I give notice that on the next sitting day I will move: 

(1) That this House notes that:

  • the inaugural Early Childhood Education Summit was held on Saturday 21 February 2026 at the University of Sydney and online, with the mission of pushing for meaningful reform led by early childhood educators and teachers that will improve the safety and quality of early childhood services;
  • organised by Dr Red Ruby Scarlet, hosted by Professor Marianne Fenech and supported by a coalition of 4 nationwide education unions, the Summit captured the views of more than 1,400 early childhood professionals;
  • the Summit was attended by Greens NSW MP Abigail Boyd, frontline early childhood education professionals, academics and representatives from the Australian Education Union (AEU), the Independent Education Union (IEU), the United Services Union (USU) and the United Workers Union (UWU);
  • the Summit found that recent State and Federal government reforms responding to the crisis in our early childhood education and care sector were inadequate;
  • the Summit endorsed a statement of demands to reform the sector, which are set out under ten key issues and call on the government to address the structural factors in the sector that are leading to exploitation and abuse of children and workers; 
  • these demands are grounded in the lived working experience of thousands of frontline early childhood professionals who have seen for themselves how the profit motive corrodes quality and safety for the young people in their care. 

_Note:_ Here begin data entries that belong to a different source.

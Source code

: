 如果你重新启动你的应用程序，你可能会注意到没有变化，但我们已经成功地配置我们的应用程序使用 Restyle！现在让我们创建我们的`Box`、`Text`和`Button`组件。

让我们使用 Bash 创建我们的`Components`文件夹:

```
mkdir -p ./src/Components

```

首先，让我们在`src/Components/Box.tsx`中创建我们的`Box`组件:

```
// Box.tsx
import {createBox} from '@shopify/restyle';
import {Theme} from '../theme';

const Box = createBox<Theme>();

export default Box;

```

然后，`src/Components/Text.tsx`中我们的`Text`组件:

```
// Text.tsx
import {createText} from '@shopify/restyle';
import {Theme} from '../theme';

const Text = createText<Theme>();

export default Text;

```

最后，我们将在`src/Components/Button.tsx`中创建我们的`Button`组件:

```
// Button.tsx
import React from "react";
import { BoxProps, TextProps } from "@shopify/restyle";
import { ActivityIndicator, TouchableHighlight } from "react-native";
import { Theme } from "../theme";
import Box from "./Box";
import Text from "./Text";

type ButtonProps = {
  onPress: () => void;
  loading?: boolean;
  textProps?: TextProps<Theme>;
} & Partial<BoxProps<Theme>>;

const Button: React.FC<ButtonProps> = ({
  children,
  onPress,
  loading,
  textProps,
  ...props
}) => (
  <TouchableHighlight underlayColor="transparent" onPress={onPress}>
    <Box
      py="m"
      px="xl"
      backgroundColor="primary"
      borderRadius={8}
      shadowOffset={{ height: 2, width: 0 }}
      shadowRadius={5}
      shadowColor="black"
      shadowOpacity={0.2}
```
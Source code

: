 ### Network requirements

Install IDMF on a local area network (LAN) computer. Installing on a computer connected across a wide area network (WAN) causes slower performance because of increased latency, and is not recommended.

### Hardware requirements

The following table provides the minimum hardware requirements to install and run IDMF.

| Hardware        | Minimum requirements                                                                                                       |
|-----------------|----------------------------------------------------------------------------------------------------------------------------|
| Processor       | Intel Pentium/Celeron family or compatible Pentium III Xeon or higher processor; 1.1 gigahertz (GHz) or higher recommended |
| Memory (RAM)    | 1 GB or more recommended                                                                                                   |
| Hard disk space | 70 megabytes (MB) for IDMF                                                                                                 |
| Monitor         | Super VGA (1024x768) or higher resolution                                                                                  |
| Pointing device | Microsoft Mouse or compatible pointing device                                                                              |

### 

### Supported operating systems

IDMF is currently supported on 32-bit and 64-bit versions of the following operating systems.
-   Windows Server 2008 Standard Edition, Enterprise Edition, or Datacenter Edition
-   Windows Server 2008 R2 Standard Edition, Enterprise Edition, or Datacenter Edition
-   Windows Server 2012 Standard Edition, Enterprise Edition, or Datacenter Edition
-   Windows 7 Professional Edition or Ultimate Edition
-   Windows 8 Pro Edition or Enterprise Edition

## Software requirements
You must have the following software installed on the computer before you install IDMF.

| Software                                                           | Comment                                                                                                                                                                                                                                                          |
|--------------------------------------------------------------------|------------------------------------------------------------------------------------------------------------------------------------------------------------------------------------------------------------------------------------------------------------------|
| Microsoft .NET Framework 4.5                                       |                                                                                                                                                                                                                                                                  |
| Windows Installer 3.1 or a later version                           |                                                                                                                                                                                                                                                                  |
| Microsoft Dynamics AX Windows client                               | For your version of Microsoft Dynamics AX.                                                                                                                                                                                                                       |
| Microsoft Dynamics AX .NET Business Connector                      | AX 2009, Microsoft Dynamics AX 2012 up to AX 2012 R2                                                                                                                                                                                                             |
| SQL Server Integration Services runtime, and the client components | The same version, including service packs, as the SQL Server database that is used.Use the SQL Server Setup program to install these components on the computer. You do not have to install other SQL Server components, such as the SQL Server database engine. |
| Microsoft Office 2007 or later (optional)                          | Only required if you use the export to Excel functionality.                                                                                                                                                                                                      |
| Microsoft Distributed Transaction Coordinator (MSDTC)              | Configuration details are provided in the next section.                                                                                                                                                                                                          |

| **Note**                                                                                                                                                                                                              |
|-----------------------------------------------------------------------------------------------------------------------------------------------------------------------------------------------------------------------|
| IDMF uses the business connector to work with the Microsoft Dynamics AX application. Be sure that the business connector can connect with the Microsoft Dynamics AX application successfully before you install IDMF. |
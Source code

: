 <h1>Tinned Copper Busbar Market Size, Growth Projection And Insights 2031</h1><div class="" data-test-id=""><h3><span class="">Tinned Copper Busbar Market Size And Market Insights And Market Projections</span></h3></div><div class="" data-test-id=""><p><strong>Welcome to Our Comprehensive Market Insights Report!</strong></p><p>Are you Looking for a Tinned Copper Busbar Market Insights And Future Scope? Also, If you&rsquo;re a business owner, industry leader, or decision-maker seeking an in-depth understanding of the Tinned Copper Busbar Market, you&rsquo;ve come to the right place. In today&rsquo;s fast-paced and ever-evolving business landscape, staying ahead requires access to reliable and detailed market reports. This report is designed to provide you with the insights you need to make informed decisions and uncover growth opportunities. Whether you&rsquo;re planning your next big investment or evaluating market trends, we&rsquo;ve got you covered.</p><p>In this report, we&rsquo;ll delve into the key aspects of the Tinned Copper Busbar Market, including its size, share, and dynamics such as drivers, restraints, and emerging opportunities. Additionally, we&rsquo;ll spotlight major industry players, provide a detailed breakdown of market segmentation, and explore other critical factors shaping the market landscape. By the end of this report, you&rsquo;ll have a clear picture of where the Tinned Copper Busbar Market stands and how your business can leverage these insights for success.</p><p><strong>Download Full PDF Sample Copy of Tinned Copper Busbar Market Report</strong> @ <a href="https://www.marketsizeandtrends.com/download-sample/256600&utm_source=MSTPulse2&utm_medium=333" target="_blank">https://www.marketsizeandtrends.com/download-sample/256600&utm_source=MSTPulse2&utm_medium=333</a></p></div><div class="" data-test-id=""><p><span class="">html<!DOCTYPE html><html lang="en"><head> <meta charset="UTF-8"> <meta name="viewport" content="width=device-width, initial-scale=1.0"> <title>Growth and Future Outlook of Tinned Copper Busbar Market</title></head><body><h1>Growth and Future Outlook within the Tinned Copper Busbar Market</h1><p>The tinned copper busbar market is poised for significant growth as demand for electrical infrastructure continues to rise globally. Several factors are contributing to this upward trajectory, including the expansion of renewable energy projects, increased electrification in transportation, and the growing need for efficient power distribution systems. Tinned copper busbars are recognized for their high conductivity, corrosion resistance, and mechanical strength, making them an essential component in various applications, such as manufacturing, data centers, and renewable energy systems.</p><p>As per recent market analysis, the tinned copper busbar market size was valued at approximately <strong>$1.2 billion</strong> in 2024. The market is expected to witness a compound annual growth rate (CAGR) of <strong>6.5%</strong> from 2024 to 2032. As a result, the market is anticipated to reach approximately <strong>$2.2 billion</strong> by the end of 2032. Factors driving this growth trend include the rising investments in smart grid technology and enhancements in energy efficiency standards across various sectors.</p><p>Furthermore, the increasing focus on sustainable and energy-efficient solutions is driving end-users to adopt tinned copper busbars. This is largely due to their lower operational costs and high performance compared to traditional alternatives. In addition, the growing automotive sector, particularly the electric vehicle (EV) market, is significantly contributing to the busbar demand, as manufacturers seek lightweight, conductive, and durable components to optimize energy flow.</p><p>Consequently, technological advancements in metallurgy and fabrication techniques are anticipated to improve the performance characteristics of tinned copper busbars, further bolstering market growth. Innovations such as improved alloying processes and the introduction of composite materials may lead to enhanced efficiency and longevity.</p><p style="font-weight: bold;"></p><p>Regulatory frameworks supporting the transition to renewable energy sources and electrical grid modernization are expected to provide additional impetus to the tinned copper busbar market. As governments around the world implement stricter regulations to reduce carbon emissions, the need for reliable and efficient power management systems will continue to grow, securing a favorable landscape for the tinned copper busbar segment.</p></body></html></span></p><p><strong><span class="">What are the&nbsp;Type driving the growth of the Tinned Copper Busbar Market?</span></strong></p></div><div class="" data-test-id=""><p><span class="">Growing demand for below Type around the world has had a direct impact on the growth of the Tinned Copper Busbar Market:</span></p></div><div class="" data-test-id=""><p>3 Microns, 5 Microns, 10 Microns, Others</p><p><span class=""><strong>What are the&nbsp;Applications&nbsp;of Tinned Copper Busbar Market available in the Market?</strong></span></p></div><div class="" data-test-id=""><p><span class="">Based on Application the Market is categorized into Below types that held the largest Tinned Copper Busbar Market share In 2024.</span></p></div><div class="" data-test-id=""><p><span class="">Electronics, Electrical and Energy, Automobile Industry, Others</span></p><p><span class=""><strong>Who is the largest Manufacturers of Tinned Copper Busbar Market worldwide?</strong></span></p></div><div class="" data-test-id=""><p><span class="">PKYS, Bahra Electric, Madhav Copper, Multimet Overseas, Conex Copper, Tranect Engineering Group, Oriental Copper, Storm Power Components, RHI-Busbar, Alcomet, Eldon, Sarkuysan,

(2) That this House recognises the ten key demands of the Early Childhood Education Summit, which are: 

  • Because children’s safety is compromised by corporate providers and private equity firms - cease government funding for corporate and private equity providers;
  • Because children’s safety is compromised by weaknesses in the National Quality Framework - appropriately resource regulatory authorities so quality ratings are reliable, reform the National Quality Framework, and legislate stricter licensing approvals;
  • Because children’s safety is compromised by weak child to educator ratios - improve child-to-educator ratios, legislate group sizes in the National Quality Framework, and introduce space limitations (for ratios and group sizes);
  • Because children’s safety is compromised by inadequate inclusion support funding and inclusion workforce funding and models - appropriately fund inclusion support programs and staffing;
  • Because children’s safety is compromised by an inadequately prepared workforce - raise the quality of early childhood teacher and educator preparation programs;
  • Because children’s safety is compromised by low wages and poor working conditions - secure pay parity for all early childhood teachers with teachers in government schools, bring about professional wages for educators commensurate with the responsibilities and expertise required, and strengthen working conditions to better support educator wellbeing and retention;
  • Because children’s safety is compromised by limited access to quality professional development - provide a federally-funded coordinated approach to professional development;
  • Because children’s safety is compromised by limited workforce diversity - support diversity and difference in the workforce;
  • Because children’s safety is compromised by the absence of an independent authority to oversee sector planning that supports quality - establish an independent national Early Childhood Education Commission, and enforce public reporting of financial data; and 
  • Because children’s safety is compromised by parents being treated as consumers, not allies - build parents’ understanding of the importance of the early years so they advocate for quality early childhood education that keeps children safe.

(3) That this House commends all who were involved in this ground-breaking summit and calls on the NSW government to meet the demands of early childhood educators and teachers and urgently implement the evidence-based reforms needed to build an early childhood education and care sector that is safe, high quality and sustainable for children, families and workers.